Example: Here is the population model we will be making inferences about:
\[Y = \beta_{0}+\beta_{1}X_{1}+\beta_{2}X_{2}+\epsilon\]
\[\epsilon \sim N(0, \sigma^{2})\]
# Set the parameters
set.seed(32) # Seed for reproducibility
n <- 500 # Sample size
b0 <- 2 # Population Regression Intercept
b1 <- 1 # Population Regression Slope
sigma <- 4 # Population variance
x1 <- sample(
1:5,
size = n,
replace = TRUE,
prob = c(.10, .15, .15, .30, .30)
)
x2 <- sample(
1:5,
size = n,
replace = TRUE
)
# Generate dependent var.
y <- rnorm(
n = n,
mean = b0 + b1*x1 + 0*x2,
sd = sqrt(sigma)
)
mod <- lm(y ~ x1 + x2) # Estimate model
Call:
lm(formula = y ~ x1 + x2)
Residuals:
Min 1Q Median 3Q Max
-5.9736 -1.3566 -0.0707 1.3735 7.1174
Coefficients:
Estimate Std. Error t value Pr(>|t|)
(Intercept) 1.68456 0.32556 5.174 3.32e-07 ***
x1 0.95949 0.06873 13.960 < 2e-16 ***
x2 0.11486 0.06581 1.745 0.0815 .
---
Signif. codes: 0 '***' 0.001 '**' 0.01 '*' 0.05 '.' 0.1 ' ' 1
Residual standard error: 2.034 on 497 degrees of freedom
Multiple R-squared: 0.2859, Adjusted R-squared: 0.283
F-statistic: 99.48 on 2 and 497 DF, p-value: < 2.2e-16
Call:
lm(formula = y ~ x1 + x2)
Residuals:
Min 1Q Median 3Q Max
-5.9736 -1.3566 -0.0707 1.3735 7.1174
Coefficients:
Estimate Std. Error t value Pr(>|t|)
(Intercept) 1.68456 0.32556 5.174 3.32e-07 ***
x1 0.95949 0.06873 13.960 < 2e-16 ***
x2 0.11486 0.06581 1.745 0.0815 .
---
Signif. codes: 0 '***' 0.001 '**' 0.01 '*' 0.05 '.' 0.1 ' ' 1
Residual standard error: 2.034 on 497 degrees of freedom
Multiple R-squared: 0.2859, Adjusted R-squared: 0.283
F-statistic: 99.48 on 2 and 497 DF, p-value: < 2.2e-16
\[\text{P value} = P(Data|Model)\]
Most statistical programming languages report a P value based on the assumption that the effect under investigation is equal to 0.
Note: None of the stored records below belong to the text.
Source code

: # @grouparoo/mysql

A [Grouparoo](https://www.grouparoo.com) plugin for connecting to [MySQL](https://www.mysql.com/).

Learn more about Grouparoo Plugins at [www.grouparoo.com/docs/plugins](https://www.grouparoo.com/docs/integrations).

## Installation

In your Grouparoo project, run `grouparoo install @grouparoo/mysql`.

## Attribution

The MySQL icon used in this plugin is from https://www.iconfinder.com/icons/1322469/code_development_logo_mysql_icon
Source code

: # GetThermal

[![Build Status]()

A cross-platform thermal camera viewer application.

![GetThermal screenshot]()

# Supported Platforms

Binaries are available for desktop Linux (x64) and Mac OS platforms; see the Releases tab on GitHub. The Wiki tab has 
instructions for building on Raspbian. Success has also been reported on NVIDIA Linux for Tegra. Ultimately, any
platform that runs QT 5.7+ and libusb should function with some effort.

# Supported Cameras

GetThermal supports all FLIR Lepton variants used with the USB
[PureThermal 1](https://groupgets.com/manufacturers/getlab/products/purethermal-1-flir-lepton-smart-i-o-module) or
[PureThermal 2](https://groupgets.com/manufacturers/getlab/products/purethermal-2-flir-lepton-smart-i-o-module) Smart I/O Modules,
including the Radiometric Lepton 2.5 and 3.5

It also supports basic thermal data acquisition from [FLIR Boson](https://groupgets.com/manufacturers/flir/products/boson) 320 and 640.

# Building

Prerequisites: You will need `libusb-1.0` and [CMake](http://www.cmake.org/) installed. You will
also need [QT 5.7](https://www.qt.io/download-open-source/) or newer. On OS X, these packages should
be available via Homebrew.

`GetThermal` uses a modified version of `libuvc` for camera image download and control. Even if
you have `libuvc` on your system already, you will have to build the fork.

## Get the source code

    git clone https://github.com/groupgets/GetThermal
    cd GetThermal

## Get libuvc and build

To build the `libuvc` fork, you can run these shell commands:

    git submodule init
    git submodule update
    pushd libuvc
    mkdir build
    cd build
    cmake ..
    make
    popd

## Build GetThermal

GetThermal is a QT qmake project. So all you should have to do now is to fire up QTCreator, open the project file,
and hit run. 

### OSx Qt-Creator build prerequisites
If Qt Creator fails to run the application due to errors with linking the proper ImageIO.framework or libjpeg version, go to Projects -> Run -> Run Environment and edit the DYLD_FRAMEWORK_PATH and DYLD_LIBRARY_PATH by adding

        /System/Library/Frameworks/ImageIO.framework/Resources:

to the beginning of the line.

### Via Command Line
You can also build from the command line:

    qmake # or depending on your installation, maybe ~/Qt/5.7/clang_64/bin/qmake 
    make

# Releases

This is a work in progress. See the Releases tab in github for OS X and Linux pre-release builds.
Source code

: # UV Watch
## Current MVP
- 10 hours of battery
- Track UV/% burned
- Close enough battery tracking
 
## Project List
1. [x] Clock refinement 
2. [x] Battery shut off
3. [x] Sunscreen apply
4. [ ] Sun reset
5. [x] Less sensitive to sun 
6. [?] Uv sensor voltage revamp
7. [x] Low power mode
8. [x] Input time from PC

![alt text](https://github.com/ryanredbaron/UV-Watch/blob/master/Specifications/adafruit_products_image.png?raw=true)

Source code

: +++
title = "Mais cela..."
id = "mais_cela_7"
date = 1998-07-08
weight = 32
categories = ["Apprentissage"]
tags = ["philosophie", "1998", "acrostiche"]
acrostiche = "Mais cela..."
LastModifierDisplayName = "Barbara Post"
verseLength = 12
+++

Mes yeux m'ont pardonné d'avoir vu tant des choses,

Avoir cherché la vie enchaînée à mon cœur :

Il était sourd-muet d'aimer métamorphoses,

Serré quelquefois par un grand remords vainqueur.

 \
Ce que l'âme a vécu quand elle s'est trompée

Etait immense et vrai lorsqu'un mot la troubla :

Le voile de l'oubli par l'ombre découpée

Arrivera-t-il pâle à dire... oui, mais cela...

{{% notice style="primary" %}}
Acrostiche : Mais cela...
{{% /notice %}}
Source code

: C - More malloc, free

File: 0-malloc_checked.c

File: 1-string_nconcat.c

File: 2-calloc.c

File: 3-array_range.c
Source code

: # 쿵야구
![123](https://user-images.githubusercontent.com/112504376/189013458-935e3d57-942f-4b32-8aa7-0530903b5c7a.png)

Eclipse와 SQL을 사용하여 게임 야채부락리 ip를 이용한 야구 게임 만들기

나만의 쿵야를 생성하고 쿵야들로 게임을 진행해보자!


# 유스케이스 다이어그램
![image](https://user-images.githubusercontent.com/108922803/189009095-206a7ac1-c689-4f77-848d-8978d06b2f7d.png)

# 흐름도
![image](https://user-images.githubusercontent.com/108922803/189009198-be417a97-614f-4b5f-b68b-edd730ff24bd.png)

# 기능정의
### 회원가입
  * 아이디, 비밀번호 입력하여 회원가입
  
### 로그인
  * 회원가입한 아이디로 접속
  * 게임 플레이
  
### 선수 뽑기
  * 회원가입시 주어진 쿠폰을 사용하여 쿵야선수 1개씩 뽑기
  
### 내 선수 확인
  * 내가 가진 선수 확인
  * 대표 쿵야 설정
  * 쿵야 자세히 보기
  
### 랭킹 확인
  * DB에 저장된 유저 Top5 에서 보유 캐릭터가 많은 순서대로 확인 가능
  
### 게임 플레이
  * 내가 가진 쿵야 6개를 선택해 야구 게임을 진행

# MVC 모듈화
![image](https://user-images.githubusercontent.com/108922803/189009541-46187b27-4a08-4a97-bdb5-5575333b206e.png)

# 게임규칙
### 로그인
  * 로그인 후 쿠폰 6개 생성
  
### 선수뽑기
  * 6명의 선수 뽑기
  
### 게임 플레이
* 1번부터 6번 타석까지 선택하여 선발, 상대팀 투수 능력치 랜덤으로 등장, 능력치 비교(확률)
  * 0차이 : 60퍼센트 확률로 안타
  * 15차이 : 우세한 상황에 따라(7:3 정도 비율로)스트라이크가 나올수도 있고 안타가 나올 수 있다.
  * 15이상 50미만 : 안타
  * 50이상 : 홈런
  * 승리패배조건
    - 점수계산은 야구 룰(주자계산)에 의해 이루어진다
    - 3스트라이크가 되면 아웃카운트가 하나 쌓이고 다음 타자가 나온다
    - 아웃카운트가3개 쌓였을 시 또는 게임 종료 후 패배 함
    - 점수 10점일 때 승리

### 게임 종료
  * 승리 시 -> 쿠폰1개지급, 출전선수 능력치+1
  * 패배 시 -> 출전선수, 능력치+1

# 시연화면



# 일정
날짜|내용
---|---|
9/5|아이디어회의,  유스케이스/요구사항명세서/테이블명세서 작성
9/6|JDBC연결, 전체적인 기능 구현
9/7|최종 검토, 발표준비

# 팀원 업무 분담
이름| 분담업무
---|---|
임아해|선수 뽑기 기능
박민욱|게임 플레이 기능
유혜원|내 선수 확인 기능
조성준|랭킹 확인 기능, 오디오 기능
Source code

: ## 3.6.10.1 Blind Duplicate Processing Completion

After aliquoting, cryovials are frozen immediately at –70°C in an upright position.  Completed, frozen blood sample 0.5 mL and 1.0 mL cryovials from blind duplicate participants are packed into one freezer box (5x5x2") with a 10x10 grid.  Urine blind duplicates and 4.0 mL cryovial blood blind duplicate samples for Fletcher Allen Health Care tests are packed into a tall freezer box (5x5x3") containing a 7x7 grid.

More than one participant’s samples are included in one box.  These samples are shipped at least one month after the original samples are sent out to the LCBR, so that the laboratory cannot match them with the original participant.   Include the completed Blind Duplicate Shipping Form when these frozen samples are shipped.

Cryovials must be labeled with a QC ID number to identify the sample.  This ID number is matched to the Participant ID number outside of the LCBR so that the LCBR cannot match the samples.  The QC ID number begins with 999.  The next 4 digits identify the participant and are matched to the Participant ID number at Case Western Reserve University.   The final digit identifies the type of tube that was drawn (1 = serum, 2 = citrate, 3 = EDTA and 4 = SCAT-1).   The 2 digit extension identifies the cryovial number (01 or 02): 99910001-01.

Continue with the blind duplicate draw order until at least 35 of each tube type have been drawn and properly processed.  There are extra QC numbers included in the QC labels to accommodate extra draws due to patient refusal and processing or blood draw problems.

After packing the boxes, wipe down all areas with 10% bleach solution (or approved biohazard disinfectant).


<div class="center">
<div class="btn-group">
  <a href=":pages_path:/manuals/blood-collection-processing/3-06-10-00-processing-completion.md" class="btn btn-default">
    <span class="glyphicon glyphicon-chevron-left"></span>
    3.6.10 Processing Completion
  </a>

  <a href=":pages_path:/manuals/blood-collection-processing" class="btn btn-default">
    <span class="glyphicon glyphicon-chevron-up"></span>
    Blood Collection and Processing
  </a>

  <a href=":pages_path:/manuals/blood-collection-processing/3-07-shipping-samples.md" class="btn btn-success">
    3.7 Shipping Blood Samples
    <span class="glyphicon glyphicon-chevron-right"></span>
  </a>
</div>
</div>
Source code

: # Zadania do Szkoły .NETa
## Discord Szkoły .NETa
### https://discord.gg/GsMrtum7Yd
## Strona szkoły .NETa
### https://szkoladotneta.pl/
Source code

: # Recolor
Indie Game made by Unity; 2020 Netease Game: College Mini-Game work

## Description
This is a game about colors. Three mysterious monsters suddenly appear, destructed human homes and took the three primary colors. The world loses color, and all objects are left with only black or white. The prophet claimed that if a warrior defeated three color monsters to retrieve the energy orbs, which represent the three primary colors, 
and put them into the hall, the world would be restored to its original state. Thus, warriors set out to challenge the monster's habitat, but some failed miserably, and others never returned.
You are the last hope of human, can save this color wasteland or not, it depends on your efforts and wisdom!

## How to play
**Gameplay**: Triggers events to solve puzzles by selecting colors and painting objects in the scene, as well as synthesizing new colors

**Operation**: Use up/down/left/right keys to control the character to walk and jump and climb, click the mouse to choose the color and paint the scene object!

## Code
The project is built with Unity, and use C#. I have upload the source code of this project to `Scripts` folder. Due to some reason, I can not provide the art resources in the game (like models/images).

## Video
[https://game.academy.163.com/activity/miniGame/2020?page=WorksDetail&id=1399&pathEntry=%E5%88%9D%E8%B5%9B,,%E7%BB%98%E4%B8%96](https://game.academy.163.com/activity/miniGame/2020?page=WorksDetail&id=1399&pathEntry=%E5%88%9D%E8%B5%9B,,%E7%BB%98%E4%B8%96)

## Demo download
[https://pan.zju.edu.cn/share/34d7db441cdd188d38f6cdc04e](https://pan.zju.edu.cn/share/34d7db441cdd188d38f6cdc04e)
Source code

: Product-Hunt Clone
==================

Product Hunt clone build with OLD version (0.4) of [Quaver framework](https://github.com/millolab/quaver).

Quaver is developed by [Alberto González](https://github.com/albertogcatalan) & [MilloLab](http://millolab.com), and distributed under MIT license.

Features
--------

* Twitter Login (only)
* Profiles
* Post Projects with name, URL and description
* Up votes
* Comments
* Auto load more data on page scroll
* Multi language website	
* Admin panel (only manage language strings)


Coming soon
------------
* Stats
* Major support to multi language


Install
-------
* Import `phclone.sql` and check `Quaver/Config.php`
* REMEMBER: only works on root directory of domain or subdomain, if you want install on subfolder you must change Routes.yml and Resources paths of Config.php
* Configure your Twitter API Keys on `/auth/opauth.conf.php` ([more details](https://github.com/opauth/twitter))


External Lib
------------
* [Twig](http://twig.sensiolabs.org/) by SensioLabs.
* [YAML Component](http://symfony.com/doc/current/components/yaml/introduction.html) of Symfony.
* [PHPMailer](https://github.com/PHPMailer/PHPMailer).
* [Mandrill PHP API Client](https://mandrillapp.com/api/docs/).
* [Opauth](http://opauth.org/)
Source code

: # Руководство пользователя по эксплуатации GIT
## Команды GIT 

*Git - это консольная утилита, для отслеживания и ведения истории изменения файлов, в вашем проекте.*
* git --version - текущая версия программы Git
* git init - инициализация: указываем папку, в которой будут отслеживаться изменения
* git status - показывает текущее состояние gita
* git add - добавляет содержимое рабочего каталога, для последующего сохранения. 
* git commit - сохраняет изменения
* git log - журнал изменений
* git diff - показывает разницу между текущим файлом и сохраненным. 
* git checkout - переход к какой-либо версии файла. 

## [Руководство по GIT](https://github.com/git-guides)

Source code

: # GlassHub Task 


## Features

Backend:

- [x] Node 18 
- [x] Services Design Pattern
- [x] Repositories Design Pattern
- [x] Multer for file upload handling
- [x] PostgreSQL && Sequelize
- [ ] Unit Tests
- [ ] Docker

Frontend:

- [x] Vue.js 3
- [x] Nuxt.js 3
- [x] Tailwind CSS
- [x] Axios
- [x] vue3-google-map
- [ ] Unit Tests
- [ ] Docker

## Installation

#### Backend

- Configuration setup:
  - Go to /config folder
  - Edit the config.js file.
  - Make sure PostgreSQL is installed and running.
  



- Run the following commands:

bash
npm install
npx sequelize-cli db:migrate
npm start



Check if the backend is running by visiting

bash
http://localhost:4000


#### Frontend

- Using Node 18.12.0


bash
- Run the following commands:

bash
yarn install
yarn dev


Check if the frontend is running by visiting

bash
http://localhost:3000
The P value of 0.082 for \(X_{2}\) can be interpreted as: “Assuming all of our model assumptions are true including no effect of \(X_{2}\), the probability of seeing a value as or more extreme than 0.115 is 0.082.
\[T = \frac{Est. - H_{0}}{SE_{est.}}\]
\[\text{P Value}=2\times P(|T| \geq|t| \mid H_{0}=True, Model = True) \]
# X2 coefficient and SE
x2_beta <- summary(mod)$coef[3, 1]
x2_se <- summary(mod)$coef[3, 2]
# Test statistics
test_stat_0 <- (x2_beta - 0) / x2_se # Null = 0
test_stat_25 <- (x2_beta - .25) / x2_se # Null = .25
# P-value for x2 when null hypothesis = 0 (using a central T distribution)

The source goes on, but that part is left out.